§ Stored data
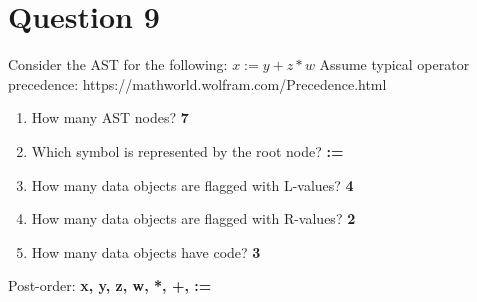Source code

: \documentclass{article}
\begin{document}
\section*{Question 9}
Consider the AST for the following: $x := y + z * w$ Assume typical operator precedence: \newline
https://mathworld.wolfram.com/Precedence.html \newline
\vspace{-1.5em}
\begin{multicols}{2}
  \begin{enumerate}[wide, labelwidth=!, labelindent=-1pt]
    \item How many AST nodes? \textbf{7}
    \item Which symbol is represented by the root node? \textbf{:=}
    \item How many data objects are flagged with L-values? \textbf{4}
    \item How many data objects are flagged with R-values? \textbf{2}
    \item How many data objects have code? \textbf{3}
  \end{enumerate}
  Post-order: \textbf{x, y, z, w, *, +, :=}
\end{multicols}
\end{document}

§ Exercise description
Exact reproduction of the entries above is required, with pictures excluded.

§ Response for this exercise
Source code

: \documentclass{article}
\begin{document}
\section*{Question 9}
Consider the AST for the following: $x := y + z * w$ Assume typical operator precedence: \newline
https://mathworld.wolfram.com/Precedence.html \newline
\vspace{-1.5em}
\begin{multicols}{2}
  \begin{enumerate}[wide, labelwidth=!, labelindent=-1pt]
    \item How many AST nodes? \textbf{7}
    \item Which symbol is represented by the root node? \textbf{:=}
    \item How many data objects are flagged with L-values? \textbf{4}
    \item How many data objects are flagged with R-values? \textbf{2}
    \item How many data objects have code? \textbf{3}
  \end{enumerate}
  Post-order: \textbf{x, y, z, w, *, +, :=}
\end{multicols}
\end{document}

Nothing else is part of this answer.